My reason for that—I hope this is not seen as a Second Reading speech—is that two years ago, just before Christmas, my mother contacted me and said she thought she had terminal cancer. She was taken to hospital two weeks before Christmas and died on Boxing Day, not of terminal cancer but of end-of-life COPD. I had no idea that she had end-of-life COPD, although I knew she had COPD. On Christmas morning, I was summoned to the hospital, and a junior doctor asked me what I wanted to do: “Your mother’s been a bit unconscious. What do you want us to do? Do you want us to wake her up? Do you want us to do anything?” That is not really the best conversation to have.
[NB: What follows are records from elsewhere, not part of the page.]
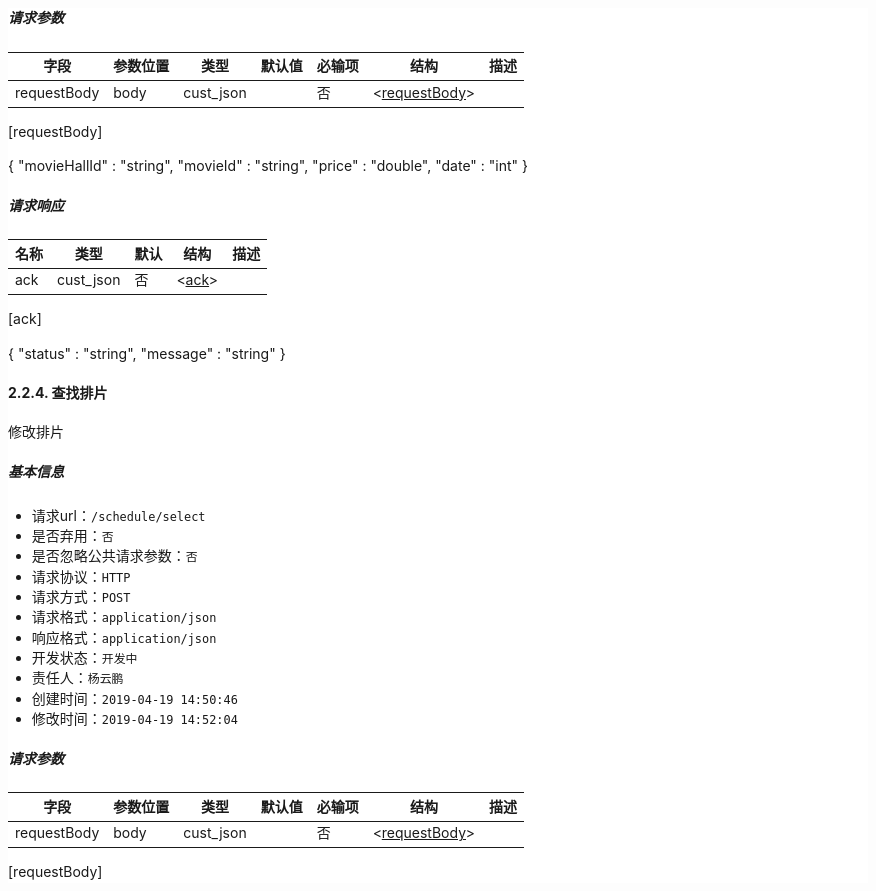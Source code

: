 ##### 请求参数

| 字段        | 参数位置 | 类型      | 默认值 | 必输项 | 结构                                                         | 描述 |
| ----------- | -------- | --------- | ------ | ------ | ------------------------------------------------------------ | ---- |
| requestBody | body     | cust_json |        | 否     | <[requestBody](#_inter_317222_param_json_schema_requestBody)> |      |

[requestBody]

{
  "movieHallId" : "string",
  "movieId" : "string",
  "price" : "double",
  "date" : "int"
}

##### 请求响应

| 名称 | 类型      | 默认 | 结构                                         | 描述 |
| ---- | --------- | ---- | -------------------------------------------- | ---- |
| ack  | cust_json | 否   | <[ack](#_inter_317222_resp_json_schema_ack)> |      |

[ack]

{
  "status" : "string",
  "message" : "string"
}



#### 2.2.4. 查找排片

修改排片

##### 基本信息

- 请求url：`/schedule/select`
- 是否弃用：`否`
- 是否忽略公共请求参数：`否`
- 请求协议：`HTTP`
- 请求方式：`POST`
- 请求格式：`application/json`
- 响应格式：`application/json`
- 开发状态：`开发中`
- 责任人：`杨云鹏`
- 创建时间：`2019-04-19 14:50:46`
- 修改时间：`2019-04-19 14:52:04`

##### 请求参数

| 字段        | 参数位置 | 类型      | 默认值 | 必输项 | 结构                                                         | 描述 |
| ----------- | -------- | --------- | ------ | ------ | ------------------------------------------------------------ | ---- |
| requestBody | body     | cust_json |        | 否     | <[requestBody](#_inter_317224_param_json_schema_requestBody)> |      |

[requestBody]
The next morning, Boxing Day, I had almost exactly the same telephone call: “Please come to the hospital, your mother is very ill.” I said that I had had the same conversation yesterday. However, on this occasion I was summoned in and met a doctor who spoke to me with compassion. My father and I agreed that my mother should not be resuscitated. I had never had that conversation with her, but, when I went through her things, I discovered that she had completed a form that said: “End-of-life COPD. When in doubt, do not resuscitate.”

So, in many ways the amendment in the name of the noble Baroness, Lady Meacher, is very attractive because it is surely right that, towards the end of their lives, people talk about what is appropriate.